(Data entries)

----

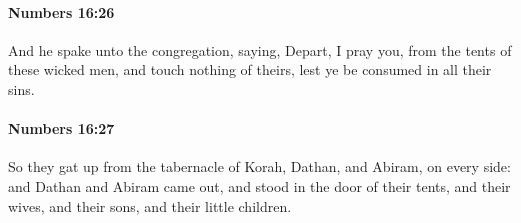 		\paragraph{Numbers 16:26} %
			\label{NUMBERS-16-26}

			And he spake unto the congregation, saying, Depart, I pray you, from the tents of these wicked men, and touch nothing of theirs, lest ye be consumed in all their sins.


		\paragraph{Numbers 16:27} %
			\label{NUMBERS-16-27}

			So they gat up from the tabernacle of Korah, Dathan, and Abiram, on every side: and Dathan and Abiram came out, and stood in the door of their tents, and their wives, and their sons, and their little children.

----

→ **ASSIGNED TASK**: List the lines of the records where "from" occurs.

→ **SOLVED PROBLEM**:
			And he spake unto the congregation, saying, Depart, I pray you, from the tents of these wicked men, and touch nothing of theirs, lest ye be consumed in all their sins.
			So they gat up from the tabernacle of Korah, Dathan, and Abiram, on every side: and Dathan and Abiram came out, and stood in the door of their tents, and their wives, and their sons, and their little children.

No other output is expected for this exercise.